• _ABOUT THIS TASK_:
Print the lines below word for word, beginning with the first and ending with the line that holds "- We compute", and skip every picture.

• _MATERIALS PROVIDED_:
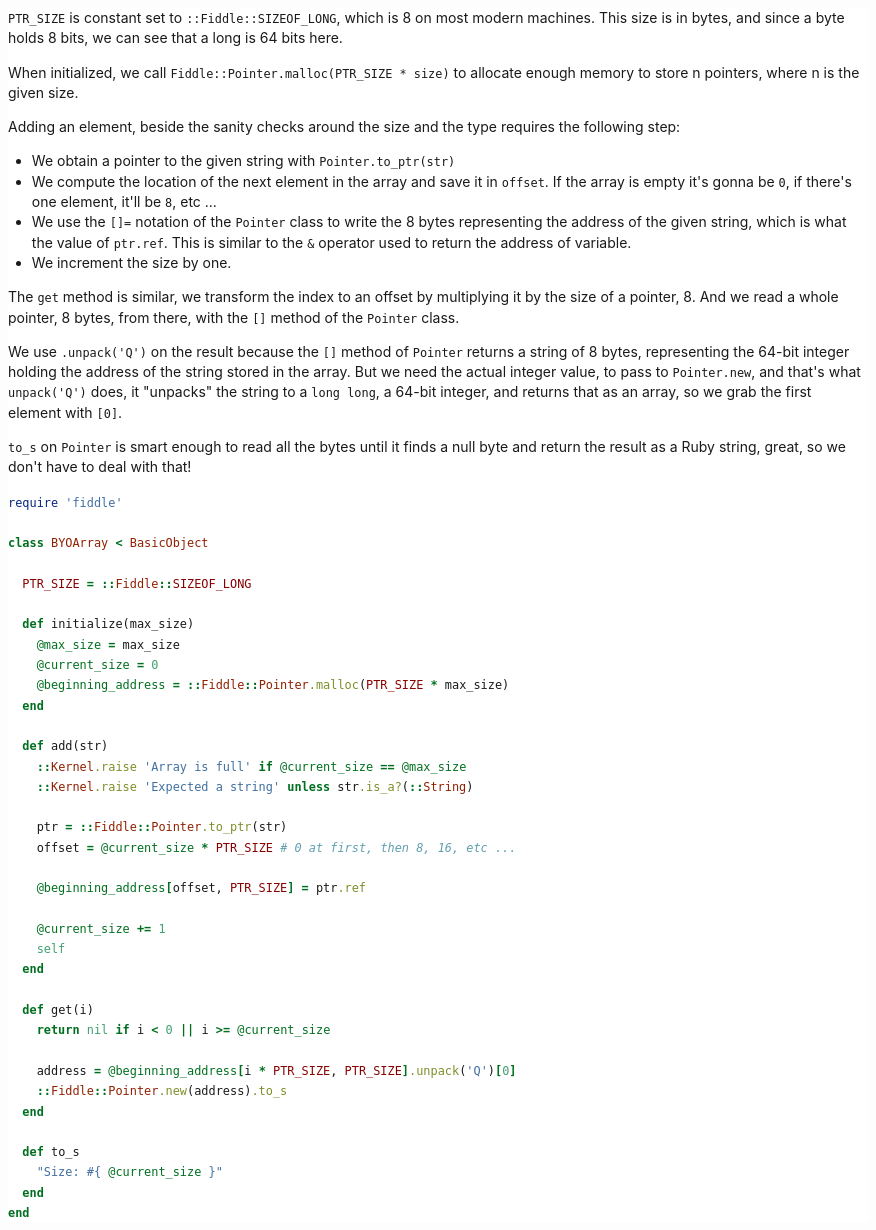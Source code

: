 `PTR_SIZE` is constant set to `::Fiddle::SIZEOF_LONG`, which is 8 on most modern machines. This size is in bytes, and since a byte holds 8 bits, we can see that a long is 64 bits here.

When initialized, we call `Fiddle::Pointer.malloc(PTR_SIZE * size)` to allocate enough memory to store n pointers, where n is the given size.

Adding an element, beside the sanity checks around the size and the type requires the following step:

- We obtain a pointer to the given string with `Pointer.to_ptr(str)`
- We compute the location of the next element in the array and save it in `offset`. If the array is empty it's gonna be `0`, if there's one element, it'll be `8`, etc ...
- We use the `[]=` notation of the `Pointer` class to write the 8 bytes representing the address of the given string, which is what the value of `ptr.ref`. This is similar to the `&` operator used to return the address of variable.
- We increment the size by one.

The `get` method is similar, we transform the index to an offset by multiplying it by the size of a pointer, 8. And we read a whole pointer, 8 bytes, from there, with the `[]` method of the `Pointer` class.

We use `.unpack('Q')` on the result because the `[]` method of `Pointer` returns a string of 8 bytes, representing the 64-bit integer holding the address of the string stored in the array. But we need the actual integer value, to pass to `Pointer.new`, and that's what `unpack('Q')` does, it "unpacks" the string to a `long long`, a 64-bit integer, and returns that as an array, so we grab the first element with `[0]`.

`to_s` on `Pointer` is smart enough to read all the bytes until it finds a null byte and return the result as a Ruby string, great, so we don't have to deal with that!

``` ruby
require 'fiddle'

class BYOArray < BasicObject

  PTR_SIZE = ::Fiddle::SIZEOF_LONG

  def initialize(max_size)
    @max_size = max_size
    @current_size = 0
    @beginning_address = ::Fiddle::Pointer.malloc(PTR_SIZE * max_size)
  end

  def add(str)
    ::Kernel.raise 'Array is full' if @current_size == @max_size
    ::Kernel.raise 'Expected a string' unless str.is_a?(::String)

    ptr = ::Fiddle::Pointer.to_ptr(str)
    offset = @current_size * PTR_SIZE # 0 at first, then 8, 16, etc ...

    @beginning_address[offset, PTR_SIZE] = ptr.ref

    @current_size += 1
    self
  end

  def get(i)
    return nil if i < 0 || i >= @current_size

    address = @beginning_address[i * PTR_SIZE, PTR_SIZE].unpack('Q')[0]
    ::Fiddle::Pointer.new(address).to_s
  end

  def to_s
    "Size: #{ @current_size }"
  end
end
```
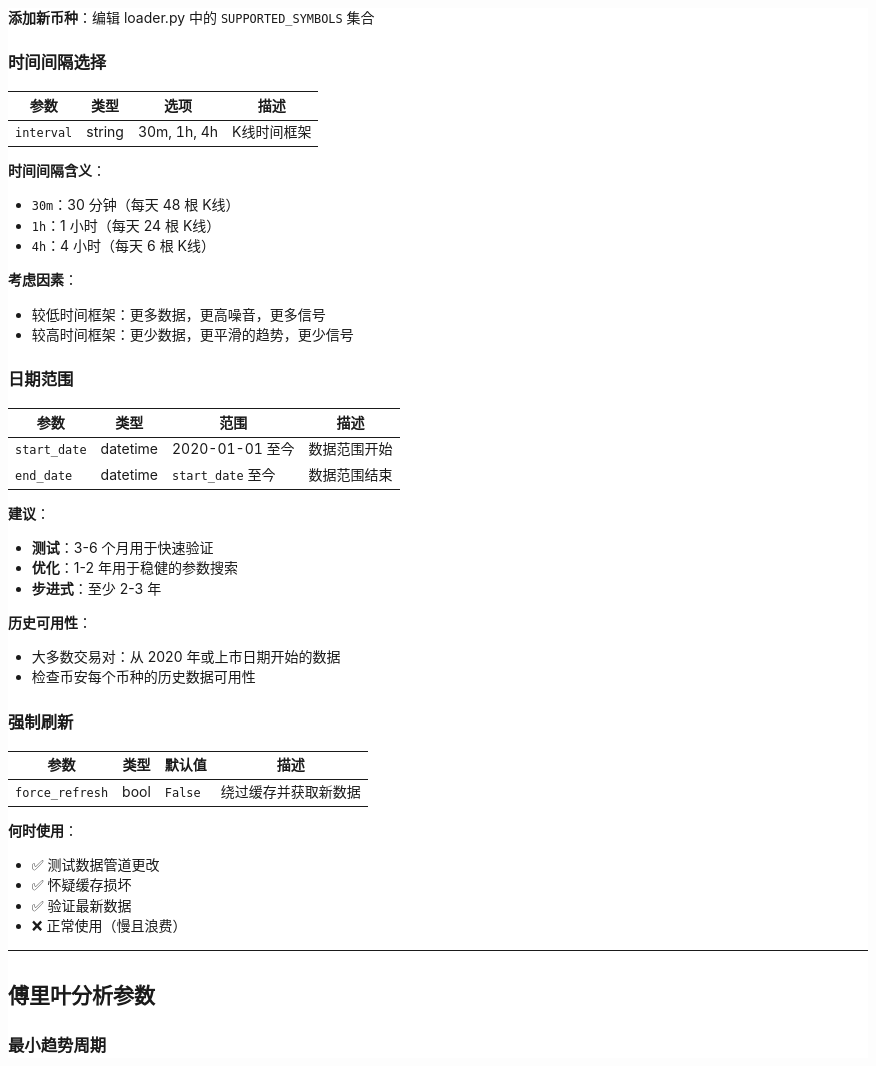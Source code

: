 **添加新币种**：编辑 loader.py 中的 `SUPPORTED_SYMBOLS` 集合

### 时间间隔选择

| 参数 | 类型 | 选项 | 描述 |
|-----------|------|---------|-------------|
| `interval` | string | 30m, 1h, 4h | K线时间框架 |

**时间间隔含义**：
- `30m`：30 分钟（每天 48 根 K线）
- `1h`：1 小时（每天 24 根 K线）
- `4h`：4 小时（每天 6 根 K线）

**考虑因素**：
- 较低时间框架：更多数据，更高噪音，更多信号
- 较高时间框架：更少数据，更平滑的趋势，更少信号

### 日期范围

| 参数 | 类型 | 范围 | 描述 |
|-----------|------|-------|-------------|
| `start_date` | datetime | 2020-01-01 至今 | 数据范围开始 |
| `end_date` | datetime | `start_date` 至今 | 数据范围结束 |

**建议**：
- **测试**：3-6 个月用于快速验证
- **优化**：1-2 年用于稳健的参数搜索
- **步进式**：至少 2-3 年

**历史可用性**：
- 大多数交易对：从 2020 年或上市日期开始的数据
- 检查币安每个币种的历史数据可用性

### 强制刷新

| 参数 | 类型 | 默认值 | 描述 |
|-----------|------|---------|-------------|
| `force_refresh` | bool | `False` | 绕过缓存并获取新数据 |

**何时使用**：
- ✅ 测试数据管道更改
- ✅ 怀疑缓存损坏
- ✅ 验证最新数据
- ❌ 正常使用（慢且浪费）

---

## 傅里叶分析参数

### 最小趋势周期
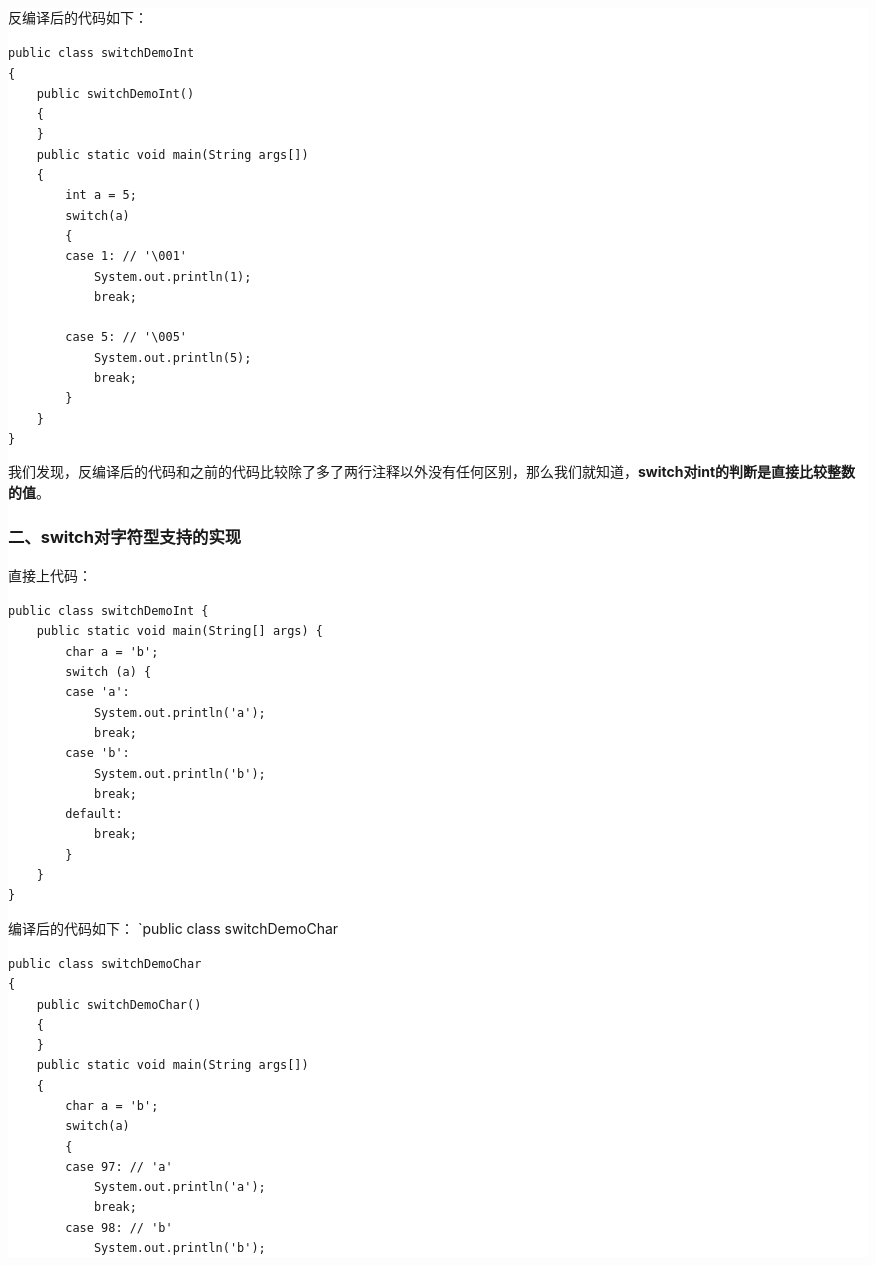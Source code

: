 反编译后的代码如下：

```
public class switchDemoInt
{
    public switchDemoInt()
    {
    }
    public static void main(String args[])
    {
        int a = 5;
        switch(a)
        {
        case 1: // '\001'
            System.out.println(1);
            break;

        case 5: // '\005'
            System.out.println(5);
            break;
        }
    }
}
```

我们发现，反编译后的代码和之前的代码比较除了多了两行注释以外没有任何区别，那么我们就知道，**switch对int的判断是直接比较整数的值**。

### 二、switch对字符型支持的实现

直接上代码：

```
public class switchDemoInt {
    public static void main(String[] args) {
        char a = 'b';
        switch (a) {
        case 'a':
            System.out.println('a');
            break;
        case 'b':
            System.out.println('b');
            break;
        default:
            break;
        }
    }
}
```

编译后的代码如下： `public class switchDemoChar

```
public class switchDemoChar
{
    public switchDemoChar()
    {
    }
    public static void main(String args[])
    {
        char a = 'b';
        switch(a)
        {
        case 97: // 'a'
            System.out.println('a');
            break;
        case 98: // 'b'
            System.out.println('b');
```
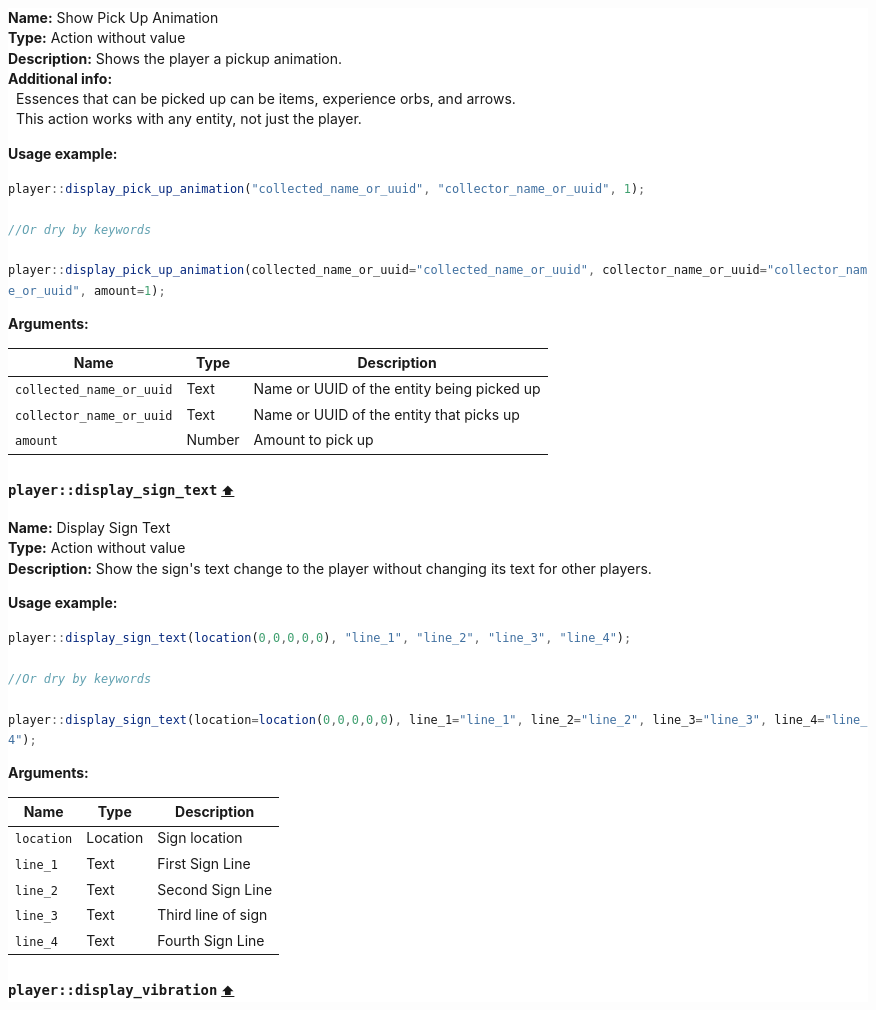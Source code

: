 **Name:** Show Pick Up Animation\
**Type:** Action without value\
**Description:** Shows the player a pickup animation.\
**Additional info:**\
&nbsp;&nbsp;Essences that can be picked up can be items, experience orbs, and arrows.\
&nbsp;&nbsp;This action works with any entity, not just the player.

**Usage example:** 
```ts
player::display_pick_up_animation("collected_name_or_uuid", "collector_name_or_uuid", 1);

//Or dry by keywords

player::display_pick_up_animation(collected_name_or_uuid="collected_name_or_uuid", collector_name_or_uuid="collector_name_or_uuid", amount=1);
```

**Arguments:**

| **Name**                 | **Type** | **Description**                            |
| ------------------------ | -------- | ------------------------------------------ |
| `collected_name_or_uuid` | Text     | Name or UUID of the entity being picked up |
| `collector_name_or_uuid` | Text     | Name or UUID of the entity that picks up   |
| `amount`                 | Number   | Amount to pick up                          |
<h3 id=player_display_sign_text>
  <code>player::display_sign_text</code>
  <a href="#" style="font-size: 12px; margin-left:">⬆️</a>
</h3>

**Name:** Display Sign Text\
**Type:** Action without value\
**Description:** Show the sign\'s text change to the player without changing its text for other players.

**Usage example:** 
```ts
player::display_sign_text(location(0,0,0,0,0), "line_1", "line_2", "line_3", "line_4");

//Or dry by keywords

player::display_sign_text(location=location(0,0,0,0,0), line_1="line_1", line_2="line_2", line_3="line_3", line_4="line_4");
```

**Arguments:**

| **Name**   | **Type** | **Description**    |
| ---------- | -------- | ------------------ |
| `location` | Location | Sign location      |
| `line_1`   | Text     | First Sign Line    |
| `line_2`   | Text     | Second Sign Line   |
| `line_3`   | Text     | Third line of sign |
| `line_4`   | Text     | Fourth Sign Line   |
<h3 id=player_display_vibration>
  <code>player::display_vibration</code>
  <a href="#" style="font-size: 12px; margin-left:">⬆️</a>
</h3>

• _EXERCISE RESPONSE_:
Source code

: `PTR_SIZE` is constant set to `::Fiddle::SIZEOF_LONG`, which is 8 on most modern machines. This size is in bytes, and since a byte holds 8 bits, we can see that a long is 64 bits here.

When initialized, we call `Fiddle::Pointer.malloc(PTR_SIZE * size)` to allocate enough memory to store n pointers, where n is the given size.

Adding an element, beside the sanity checks around the size and the type requires the following step:

- We obtain a pointer to the given string with `Pointer.to_ptr(str)`
- We compute the location of the next element in the array and save it in `offset`. If the array is empty it's gonna be `0`, if there's one element, it'll be `8`, etc ...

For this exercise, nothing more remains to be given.